### EXERCISE GOAL
Given these entries, repeat exactly the lines starting with the one that has "Uncomment line below" and going on through the one that has "## Airport Scoreboard", both included, but none of the pictures.

Segment Open

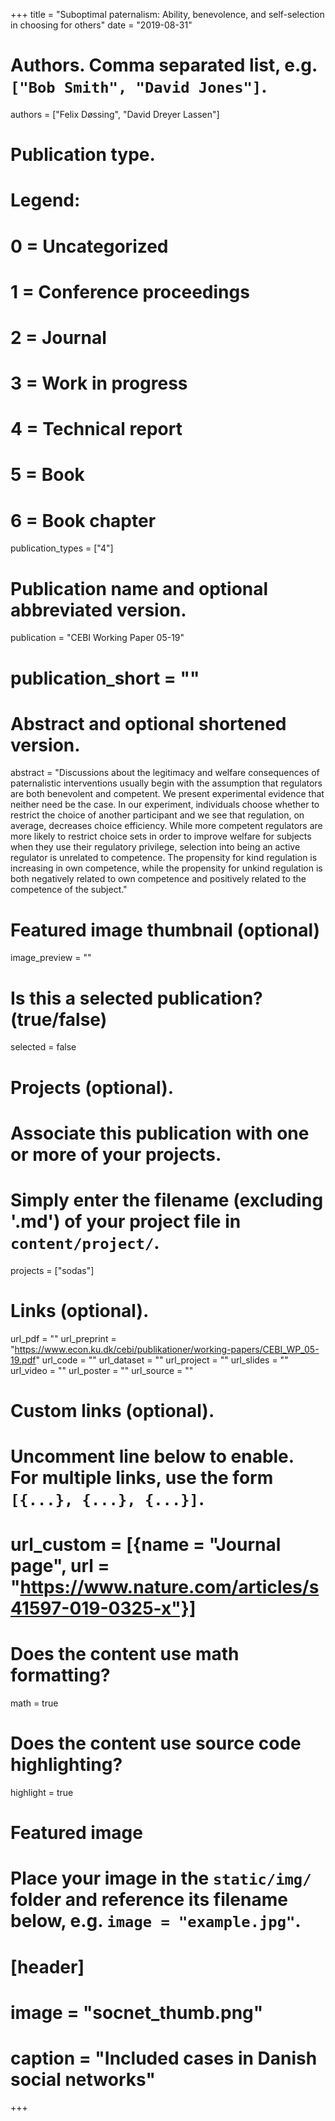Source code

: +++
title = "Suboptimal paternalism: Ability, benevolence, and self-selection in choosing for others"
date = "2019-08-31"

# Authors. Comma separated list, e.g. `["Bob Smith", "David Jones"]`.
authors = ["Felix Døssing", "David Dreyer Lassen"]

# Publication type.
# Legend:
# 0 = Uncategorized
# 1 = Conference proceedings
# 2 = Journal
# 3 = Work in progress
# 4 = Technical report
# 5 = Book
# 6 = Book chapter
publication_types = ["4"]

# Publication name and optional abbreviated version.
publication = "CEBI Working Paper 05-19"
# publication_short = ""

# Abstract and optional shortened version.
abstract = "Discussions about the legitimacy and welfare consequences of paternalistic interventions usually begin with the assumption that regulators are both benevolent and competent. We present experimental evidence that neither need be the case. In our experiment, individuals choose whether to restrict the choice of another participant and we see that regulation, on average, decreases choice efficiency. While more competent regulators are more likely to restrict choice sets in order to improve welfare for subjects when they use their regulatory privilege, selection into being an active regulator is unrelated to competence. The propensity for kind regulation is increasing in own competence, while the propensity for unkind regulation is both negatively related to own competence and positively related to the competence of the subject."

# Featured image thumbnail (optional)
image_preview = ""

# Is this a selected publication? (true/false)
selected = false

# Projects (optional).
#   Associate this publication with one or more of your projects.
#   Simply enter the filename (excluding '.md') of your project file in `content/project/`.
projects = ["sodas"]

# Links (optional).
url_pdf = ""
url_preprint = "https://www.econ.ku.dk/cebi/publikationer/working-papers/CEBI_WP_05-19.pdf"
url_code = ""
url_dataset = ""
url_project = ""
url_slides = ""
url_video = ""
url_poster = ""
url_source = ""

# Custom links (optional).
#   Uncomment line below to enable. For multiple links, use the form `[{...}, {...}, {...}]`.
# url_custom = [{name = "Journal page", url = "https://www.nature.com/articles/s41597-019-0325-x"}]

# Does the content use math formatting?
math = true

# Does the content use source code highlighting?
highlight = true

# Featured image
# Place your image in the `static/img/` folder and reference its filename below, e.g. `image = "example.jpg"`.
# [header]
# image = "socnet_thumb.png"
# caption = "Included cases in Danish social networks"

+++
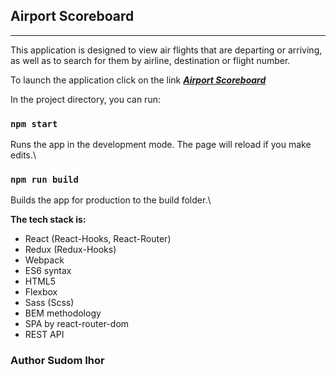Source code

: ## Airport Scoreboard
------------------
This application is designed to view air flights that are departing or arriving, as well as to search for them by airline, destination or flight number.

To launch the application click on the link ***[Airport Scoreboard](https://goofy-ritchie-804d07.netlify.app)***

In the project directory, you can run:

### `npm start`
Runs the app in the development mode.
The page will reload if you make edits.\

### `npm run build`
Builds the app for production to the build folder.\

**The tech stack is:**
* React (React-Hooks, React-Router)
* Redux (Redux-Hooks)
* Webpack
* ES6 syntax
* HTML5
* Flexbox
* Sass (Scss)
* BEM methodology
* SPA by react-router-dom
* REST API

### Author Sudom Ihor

Segment Closed

### ANSWER BOX
#   Uncomment line below to enable. For multiple links, use the form `[{...}, {...}, {...}]`.
# url_custom = [{name = "Journal page", url = "https://www.nature.com/articles/s41597-019-0325-x"}]

# Does the content use math formatting?
math = true

# Does the content use source code highlighting?
highlight = true

# Featured image
# Place your image in the `static/img/` folder and reference its filename below, e.g. `image = "example.jpg"`.
# [header]
# image = "socnet_thumb.png"
# caption = "Included cases in Danish social networks"

+++
Source code

: ## Airport Scoreboard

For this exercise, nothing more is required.